Connectivity in the North: Where are we?

June 4, 2019

Asks Todd Rayner, a solicitor in the transport department at Womble Bond Dickinson

There is a sizeable productivity gap between the North and South. The North’s economic value, as GVA, has persistently hovered around 15 per cent below the national average – and data shows that the gap is widening.

Back in 2016, an Economic Review published by the Northern Powerhouse Partnership – which includes business leaders and Transport for the North (TfN) – identified contributory factors as underinvestment in infrastructure, inadequate transport links and a lack of collaboration between Northern economic centres.

It would seem, therefore, that for some time there has been a recognition that improving connectivity in the North is critical to closing the productivity gap and for the delivery of inclusive, sustainable economic growth.

Separately, the great cities of the North can look for inspiration to cities around the globe. For example, Toronto’s Smart City Sandbox led by IBI Group is focussing on the development of high-tech products designed to alleviate the strains on heavily-populated urban environments, such as traffic lights which autonomously respond to levels of congestion.

So, what is happening?

Since 2018, a range of statutory powers has been devolved to TfN, which has brought together 20 Northern local transport authorities, alongside Network Rail, Highways England, HS2 Limited and business leaders. In addition to liaising with central Government on investment decisions, TfN has responsibility for the construction of new roads and, alongside the Department for Transport, oversees the Northern and TransPennine Express rail franchises.

TfN’s road improvement programme will focus on relieving congestion pinch-points and delivering upgrades, while its rail strategy will support the enhancement of both passenger and freight services through infrastructure and rolling stock upgrades. In the longer-term TfN is seeking to increase resilience, speed and capacity of the North’s rail network through new lines and further upgrades. Under its plans, by 2050 the number of Northern businesses within 90 minutes of four or more major economic centres would increase threefold and ten million people would be within 90 minutes of multiple economic centres. TfN is also currently leading an initiative to roll-out a smart ticketing system, which will allow passengers to switch easily between rail, buses and light rail.

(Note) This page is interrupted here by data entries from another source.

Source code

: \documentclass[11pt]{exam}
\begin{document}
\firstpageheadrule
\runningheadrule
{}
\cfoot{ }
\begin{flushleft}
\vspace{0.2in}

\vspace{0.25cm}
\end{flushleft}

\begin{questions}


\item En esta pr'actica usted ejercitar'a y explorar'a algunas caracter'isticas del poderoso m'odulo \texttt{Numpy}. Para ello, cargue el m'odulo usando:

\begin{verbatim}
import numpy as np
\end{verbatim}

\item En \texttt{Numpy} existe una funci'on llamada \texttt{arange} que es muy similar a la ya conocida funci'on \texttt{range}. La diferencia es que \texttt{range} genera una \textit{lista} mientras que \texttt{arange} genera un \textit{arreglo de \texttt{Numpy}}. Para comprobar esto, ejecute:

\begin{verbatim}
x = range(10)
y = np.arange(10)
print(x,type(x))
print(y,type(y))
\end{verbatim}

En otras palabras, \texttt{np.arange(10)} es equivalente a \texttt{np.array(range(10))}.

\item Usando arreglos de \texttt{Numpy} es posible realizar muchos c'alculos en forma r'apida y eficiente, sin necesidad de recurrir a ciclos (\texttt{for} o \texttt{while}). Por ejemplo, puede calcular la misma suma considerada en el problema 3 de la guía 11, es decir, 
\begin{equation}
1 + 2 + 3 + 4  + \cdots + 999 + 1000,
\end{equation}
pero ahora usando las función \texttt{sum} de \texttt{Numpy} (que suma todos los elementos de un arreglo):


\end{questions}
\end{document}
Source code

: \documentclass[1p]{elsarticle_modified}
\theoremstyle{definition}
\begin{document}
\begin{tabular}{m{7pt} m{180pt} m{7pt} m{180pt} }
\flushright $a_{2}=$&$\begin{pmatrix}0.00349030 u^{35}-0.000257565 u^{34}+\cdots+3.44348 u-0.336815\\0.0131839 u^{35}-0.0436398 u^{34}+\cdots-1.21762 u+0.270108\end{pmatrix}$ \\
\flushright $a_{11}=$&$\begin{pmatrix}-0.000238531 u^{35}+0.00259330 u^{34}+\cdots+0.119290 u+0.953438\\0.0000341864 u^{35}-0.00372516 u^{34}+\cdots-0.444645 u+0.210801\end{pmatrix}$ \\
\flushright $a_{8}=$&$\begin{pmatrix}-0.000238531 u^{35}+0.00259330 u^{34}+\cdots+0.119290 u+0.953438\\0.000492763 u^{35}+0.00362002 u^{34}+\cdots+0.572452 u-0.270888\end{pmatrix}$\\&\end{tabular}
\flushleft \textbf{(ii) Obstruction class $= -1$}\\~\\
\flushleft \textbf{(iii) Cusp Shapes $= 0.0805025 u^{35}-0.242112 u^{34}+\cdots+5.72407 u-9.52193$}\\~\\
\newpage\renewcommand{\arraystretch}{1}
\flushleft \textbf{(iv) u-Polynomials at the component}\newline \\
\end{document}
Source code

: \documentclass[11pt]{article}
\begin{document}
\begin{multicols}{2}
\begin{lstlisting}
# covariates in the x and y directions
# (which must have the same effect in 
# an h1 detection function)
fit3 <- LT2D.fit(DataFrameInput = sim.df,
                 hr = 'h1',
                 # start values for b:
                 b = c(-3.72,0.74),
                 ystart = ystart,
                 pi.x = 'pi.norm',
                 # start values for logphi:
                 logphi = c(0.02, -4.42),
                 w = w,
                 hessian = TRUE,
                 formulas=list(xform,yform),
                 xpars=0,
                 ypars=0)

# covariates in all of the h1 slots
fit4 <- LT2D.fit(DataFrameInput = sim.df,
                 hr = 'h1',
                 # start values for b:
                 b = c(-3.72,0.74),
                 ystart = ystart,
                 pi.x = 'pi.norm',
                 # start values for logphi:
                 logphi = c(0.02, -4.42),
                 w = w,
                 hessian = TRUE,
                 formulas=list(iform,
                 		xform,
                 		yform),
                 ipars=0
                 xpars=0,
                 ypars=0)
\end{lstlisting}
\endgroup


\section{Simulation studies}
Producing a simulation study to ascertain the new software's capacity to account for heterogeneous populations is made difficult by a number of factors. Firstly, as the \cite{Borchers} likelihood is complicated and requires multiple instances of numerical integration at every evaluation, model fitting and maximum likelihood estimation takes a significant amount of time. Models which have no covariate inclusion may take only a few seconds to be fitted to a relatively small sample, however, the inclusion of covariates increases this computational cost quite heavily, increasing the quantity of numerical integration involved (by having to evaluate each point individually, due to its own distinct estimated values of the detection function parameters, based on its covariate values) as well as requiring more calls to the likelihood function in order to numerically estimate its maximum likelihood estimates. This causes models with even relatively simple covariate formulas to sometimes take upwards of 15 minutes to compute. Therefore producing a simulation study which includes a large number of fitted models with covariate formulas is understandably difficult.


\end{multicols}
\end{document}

TfN’s plans also have international connectivity in mind. It is estimated that the North is missing out on four million air passengers each year, highlighting the importance of increasing the number of destinations and frequency of services. A better- connected North will not only benefit from increased visitor numbers, but will also promote international trade and investment.

The devolution of powers to TfN will enable the North to take control of its transport infrastructure and to deliver much-needed development and investment. The resultant benefits could be substantial; TfN estimates that £70 billion of investment to 2050 could help generate 850,000 jobs and £100 billion in economic growth.

However, the powers granted to TfN need to be supported by investment. In the Autumn Budget, Chancellor Philip Hammond confirmed £37 million of development funding for Northern Powerhouse Rail. While this is a welcome start, this sum obviously falls far short of both the £70 billion estimated by TfN and the current major investments in HS2 and Crossrail in London. Clearly, TfN and the North still need to lobby hard to make the case with central Government for the investment necessary to deliver the connectivity that the North desperately needs.